EXERCISE – Here are the records. Write out exactly the lines between the one holding "This repository can" and the one holding "on **Import URL**", inclusive.

*-*-*

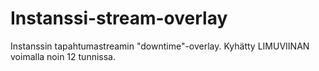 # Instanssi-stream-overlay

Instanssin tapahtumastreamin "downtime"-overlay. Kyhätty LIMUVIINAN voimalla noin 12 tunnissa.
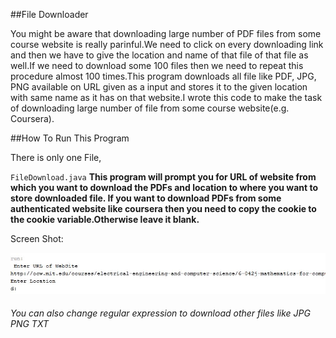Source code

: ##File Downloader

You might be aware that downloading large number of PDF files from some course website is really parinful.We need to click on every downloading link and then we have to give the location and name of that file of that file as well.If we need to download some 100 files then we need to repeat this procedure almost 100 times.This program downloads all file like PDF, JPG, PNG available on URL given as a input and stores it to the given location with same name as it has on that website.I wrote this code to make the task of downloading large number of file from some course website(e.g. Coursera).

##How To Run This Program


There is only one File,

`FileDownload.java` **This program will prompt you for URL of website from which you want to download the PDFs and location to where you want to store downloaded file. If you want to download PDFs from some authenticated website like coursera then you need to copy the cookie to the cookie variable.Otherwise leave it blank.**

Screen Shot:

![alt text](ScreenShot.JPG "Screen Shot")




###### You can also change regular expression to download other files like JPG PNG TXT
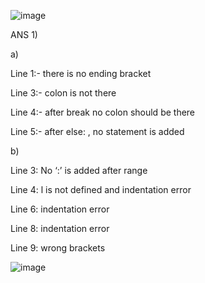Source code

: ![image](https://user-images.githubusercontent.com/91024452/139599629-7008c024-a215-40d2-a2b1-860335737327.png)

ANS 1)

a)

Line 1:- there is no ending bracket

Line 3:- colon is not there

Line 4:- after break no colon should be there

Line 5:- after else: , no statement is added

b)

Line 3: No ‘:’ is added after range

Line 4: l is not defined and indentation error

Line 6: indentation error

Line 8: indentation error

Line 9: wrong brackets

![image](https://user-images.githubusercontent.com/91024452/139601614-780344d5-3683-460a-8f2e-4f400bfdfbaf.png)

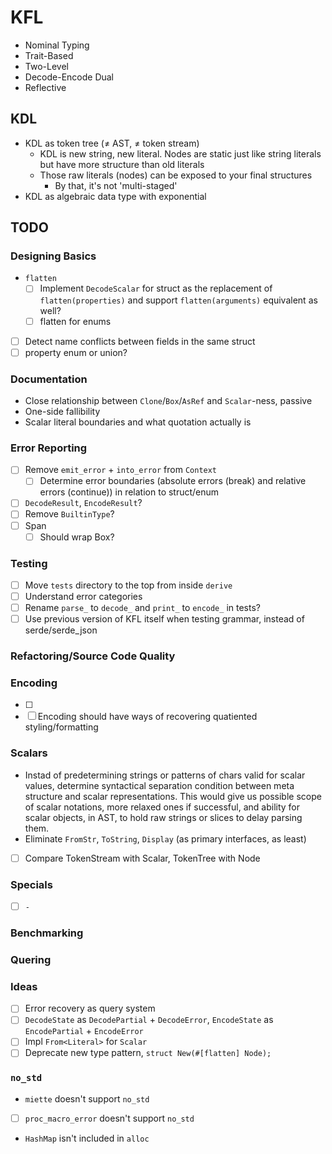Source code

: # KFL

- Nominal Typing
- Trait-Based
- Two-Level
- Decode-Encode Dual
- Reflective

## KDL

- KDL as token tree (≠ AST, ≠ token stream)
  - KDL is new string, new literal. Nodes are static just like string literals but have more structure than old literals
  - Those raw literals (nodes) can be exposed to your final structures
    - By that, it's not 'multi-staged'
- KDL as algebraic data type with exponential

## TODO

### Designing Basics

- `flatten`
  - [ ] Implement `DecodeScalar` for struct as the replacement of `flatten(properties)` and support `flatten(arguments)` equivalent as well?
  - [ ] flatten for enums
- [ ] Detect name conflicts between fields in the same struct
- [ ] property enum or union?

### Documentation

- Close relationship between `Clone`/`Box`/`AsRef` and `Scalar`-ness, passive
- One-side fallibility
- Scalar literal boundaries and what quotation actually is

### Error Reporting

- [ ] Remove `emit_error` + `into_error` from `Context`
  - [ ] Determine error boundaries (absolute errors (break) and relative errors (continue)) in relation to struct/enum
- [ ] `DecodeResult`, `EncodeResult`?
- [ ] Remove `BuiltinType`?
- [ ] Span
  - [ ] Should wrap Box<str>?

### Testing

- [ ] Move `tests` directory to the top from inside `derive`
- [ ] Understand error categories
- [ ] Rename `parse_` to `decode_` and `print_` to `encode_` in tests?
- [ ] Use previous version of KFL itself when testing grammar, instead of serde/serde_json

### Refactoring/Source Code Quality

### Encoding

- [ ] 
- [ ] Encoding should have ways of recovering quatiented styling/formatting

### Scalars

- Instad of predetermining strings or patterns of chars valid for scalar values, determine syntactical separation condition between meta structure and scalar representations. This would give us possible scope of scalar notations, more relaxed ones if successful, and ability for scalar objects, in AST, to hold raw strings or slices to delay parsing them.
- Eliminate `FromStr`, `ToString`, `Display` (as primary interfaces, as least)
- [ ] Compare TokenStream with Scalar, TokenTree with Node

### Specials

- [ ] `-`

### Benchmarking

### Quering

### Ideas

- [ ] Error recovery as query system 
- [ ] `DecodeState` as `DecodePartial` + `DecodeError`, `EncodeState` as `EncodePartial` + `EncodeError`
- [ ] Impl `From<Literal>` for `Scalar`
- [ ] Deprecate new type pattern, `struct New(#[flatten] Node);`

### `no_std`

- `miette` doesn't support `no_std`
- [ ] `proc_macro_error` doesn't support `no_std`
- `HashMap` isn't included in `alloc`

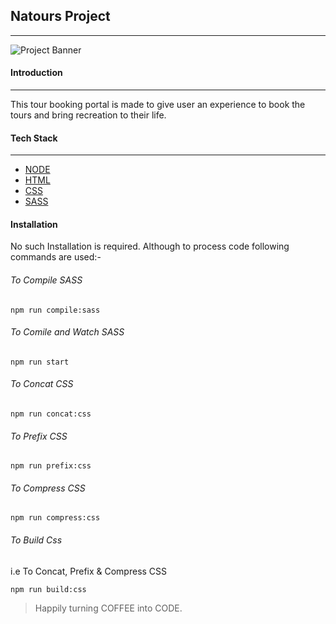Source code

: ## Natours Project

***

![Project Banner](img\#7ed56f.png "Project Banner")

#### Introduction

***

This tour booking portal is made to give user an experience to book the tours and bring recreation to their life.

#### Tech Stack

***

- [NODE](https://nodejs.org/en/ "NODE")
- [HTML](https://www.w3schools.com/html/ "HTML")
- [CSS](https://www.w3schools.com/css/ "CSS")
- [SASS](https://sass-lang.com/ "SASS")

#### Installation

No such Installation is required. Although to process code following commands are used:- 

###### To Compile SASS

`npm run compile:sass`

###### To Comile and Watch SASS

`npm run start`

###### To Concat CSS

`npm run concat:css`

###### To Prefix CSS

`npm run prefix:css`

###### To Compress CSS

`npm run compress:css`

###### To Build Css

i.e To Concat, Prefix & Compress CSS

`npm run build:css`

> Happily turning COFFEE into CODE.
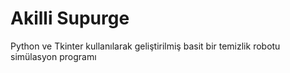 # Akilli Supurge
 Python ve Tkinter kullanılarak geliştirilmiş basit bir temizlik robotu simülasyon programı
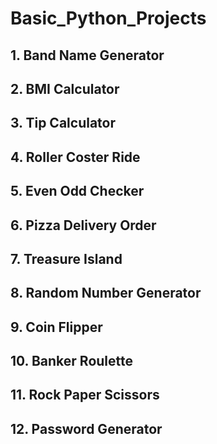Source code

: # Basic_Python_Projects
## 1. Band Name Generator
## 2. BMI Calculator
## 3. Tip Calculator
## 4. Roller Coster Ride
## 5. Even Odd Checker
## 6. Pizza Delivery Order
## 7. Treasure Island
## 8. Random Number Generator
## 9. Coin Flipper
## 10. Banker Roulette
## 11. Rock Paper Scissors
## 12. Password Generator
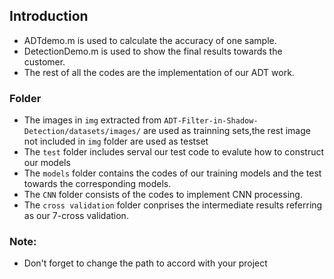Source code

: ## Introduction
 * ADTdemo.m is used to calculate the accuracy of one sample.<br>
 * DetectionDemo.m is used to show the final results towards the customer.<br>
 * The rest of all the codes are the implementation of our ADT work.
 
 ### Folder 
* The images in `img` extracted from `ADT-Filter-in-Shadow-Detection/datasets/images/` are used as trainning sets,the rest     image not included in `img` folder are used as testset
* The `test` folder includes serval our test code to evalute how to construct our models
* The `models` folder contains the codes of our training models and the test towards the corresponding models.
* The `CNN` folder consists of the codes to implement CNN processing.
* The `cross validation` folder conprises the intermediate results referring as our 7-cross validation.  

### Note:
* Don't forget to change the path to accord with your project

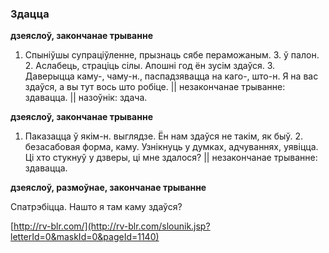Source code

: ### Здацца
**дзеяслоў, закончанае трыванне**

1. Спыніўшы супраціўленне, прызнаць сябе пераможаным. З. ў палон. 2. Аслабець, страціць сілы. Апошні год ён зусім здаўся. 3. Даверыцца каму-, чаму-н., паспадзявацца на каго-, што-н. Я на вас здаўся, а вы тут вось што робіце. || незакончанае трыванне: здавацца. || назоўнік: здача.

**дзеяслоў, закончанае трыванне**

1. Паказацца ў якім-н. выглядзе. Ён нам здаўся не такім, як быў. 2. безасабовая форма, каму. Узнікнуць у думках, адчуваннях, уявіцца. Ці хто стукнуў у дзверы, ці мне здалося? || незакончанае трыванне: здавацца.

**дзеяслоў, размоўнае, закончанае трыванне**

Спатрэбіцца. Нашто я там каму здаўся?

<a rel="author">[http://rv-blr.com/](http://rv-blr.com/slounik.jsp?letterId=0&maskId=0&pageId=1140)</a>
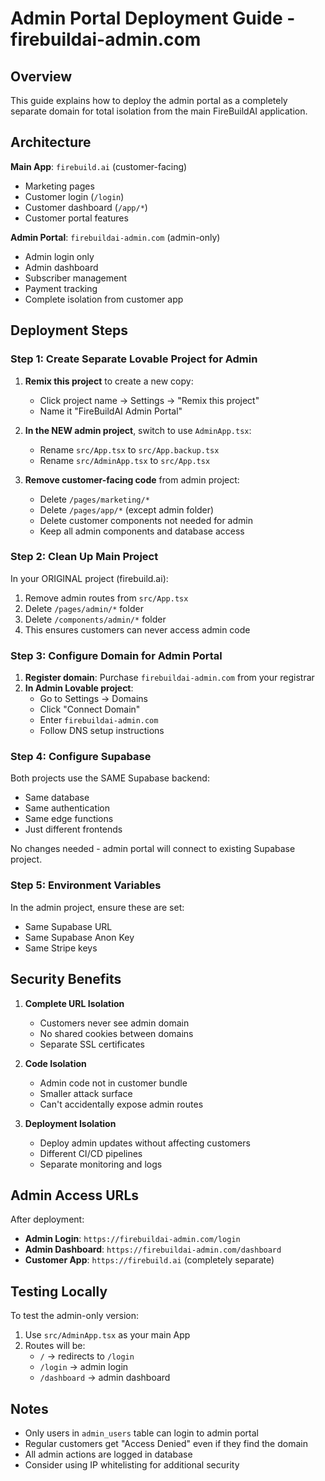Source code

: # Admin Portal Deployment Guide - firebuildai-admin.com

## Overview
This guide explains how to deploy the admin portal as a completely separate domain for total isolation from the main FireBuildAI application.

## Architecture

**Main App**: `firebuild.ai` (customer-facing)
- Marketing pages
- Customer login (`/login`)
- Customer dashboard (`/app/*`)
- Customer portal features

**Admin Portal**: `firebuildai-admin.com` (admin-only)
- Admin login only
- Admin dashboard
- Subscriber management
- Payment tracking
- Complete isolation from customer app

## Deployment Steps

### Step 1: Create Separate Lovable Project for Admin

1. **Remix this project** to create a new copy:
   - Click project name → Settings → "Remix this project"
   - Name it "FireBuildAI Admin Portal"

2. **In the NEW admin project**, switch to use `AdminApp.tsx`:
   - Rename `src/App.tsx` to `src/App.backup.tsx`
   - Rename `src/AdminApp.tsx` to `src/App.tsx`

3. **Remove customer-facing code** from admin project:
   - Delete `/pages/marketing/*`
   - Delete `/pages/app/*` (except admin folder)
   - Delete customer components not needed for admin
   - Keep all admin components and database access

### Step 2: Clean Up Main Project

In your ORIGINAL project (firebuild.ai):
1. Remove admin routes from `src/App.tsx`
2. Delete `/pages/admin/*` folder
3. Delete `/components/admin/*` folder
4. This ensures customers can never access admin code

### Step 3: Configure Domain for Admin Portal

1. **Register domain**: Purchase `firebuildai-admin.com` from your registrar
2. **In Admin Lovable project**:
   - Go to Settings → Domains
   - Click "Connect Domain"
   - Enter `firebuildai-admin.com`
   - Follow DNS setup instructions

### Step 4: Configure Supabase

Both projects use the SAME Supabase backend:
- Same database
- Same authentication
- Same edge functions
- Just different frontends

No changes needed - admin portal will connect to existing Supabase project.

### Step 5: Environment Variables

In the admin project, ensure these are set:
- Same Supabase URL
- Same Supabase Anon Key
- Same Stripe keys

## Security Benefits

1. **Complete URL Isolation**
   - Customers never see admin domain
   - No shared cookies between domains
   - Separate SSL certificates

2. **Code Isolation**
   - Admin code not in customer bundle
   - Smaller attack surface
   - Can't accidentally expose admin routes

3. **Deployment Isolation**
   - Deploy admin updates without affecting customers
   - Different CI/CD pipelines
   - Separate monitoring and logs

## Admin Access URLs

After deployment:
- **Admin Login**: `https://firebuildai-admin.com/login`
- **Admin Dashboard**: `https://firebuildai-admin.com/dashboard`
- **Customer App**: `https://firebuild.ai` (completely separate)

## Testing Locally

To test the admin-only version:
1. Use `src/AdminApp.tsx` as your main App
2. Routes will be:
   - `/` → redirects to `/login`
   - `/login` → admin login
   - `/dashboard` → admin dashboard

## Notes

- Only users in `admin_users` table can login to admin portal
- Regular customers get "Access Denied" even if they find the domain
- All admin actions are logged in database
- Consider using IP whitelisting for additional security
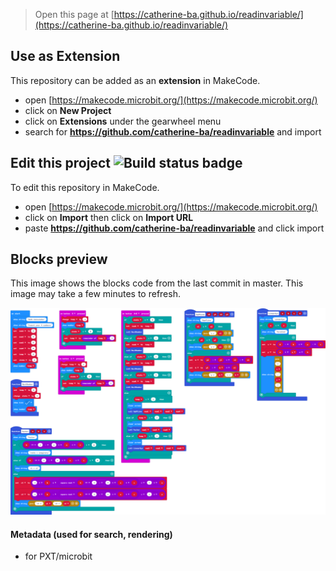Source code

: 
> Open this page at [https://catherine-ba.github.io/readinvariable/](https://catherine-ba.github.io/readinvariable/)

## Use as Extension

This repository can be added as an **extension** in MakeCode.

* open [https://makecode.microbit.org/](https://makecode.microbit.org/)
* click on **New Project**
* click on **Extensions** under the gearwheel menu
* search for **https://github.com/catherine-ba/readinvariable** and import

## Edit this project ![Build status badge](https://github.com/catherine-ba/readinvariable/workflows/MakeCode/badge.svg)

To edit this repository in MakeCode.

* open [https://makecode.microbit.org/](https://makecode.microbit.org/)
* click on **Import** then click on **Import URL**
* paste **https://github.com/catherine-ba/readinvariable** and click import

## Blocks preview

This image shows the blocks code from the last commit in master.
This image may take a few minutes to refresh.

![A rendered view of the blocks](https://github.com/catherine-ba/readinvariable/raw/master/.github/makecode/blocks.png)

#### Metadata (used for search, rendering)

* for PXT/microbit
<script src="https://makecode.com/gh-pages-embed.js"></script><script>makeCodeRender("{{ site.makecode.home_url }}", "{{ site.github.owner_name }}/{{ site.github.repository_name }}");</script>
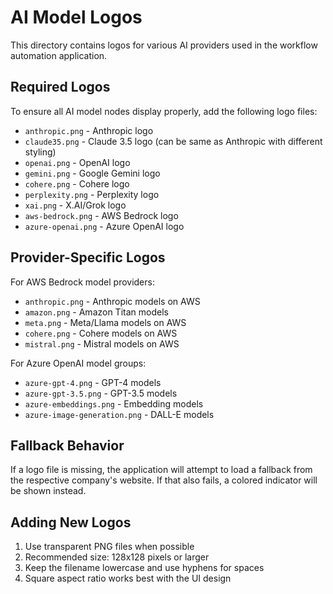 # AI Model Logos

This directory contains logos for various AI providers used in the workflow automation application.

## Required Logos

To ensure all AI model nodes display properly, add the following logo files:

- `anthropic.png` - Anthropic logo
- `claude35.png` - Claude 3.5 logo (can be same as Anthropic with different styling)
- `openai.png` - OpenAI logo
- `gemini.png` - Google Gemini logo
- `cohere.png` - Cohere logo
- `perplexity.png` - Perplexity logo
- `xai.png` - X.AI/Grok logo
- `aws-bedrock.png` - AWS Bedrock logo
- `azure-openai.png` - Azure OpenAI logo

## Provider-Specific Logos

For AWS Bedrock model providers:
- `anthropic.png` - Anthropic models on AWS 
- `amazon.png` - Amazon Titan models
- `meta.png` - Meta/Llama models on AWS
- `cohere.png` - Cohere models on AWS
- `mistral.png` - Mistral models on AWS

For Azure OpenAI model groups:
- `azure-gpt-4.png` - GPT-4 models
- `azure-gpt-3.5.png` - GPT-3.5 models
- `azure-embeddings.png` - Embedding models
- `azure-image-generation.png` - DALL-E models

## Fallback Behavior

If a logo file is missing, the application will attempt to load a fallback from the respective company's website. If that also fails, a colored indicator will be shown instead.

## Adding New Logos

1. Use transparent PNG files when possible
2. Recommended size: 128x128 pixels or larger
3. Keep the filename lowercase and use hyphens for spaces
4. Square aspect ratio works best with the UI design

*-*-*

RESPONSE AREA –
This repository can be added as an **extension** in MakeCode.

* open [https://makecode.microbit.org/](https://makecode.microbit.org/)
* click on **New Project**
* click on **Extensions** under the gearwheel menu
* search for **https://github.com/catherine-ba/readinvariable** and import

## Edit this project ![Build status badge](https://github.com/catherine-ba/readinvariable/workflows/MakeCode/badge.svg)

To edit this repository in MakeCode.

* open [https://makecode.microbit.org/](https://makecode.microbit.org/)
* click on **Import** then click on **Import URL**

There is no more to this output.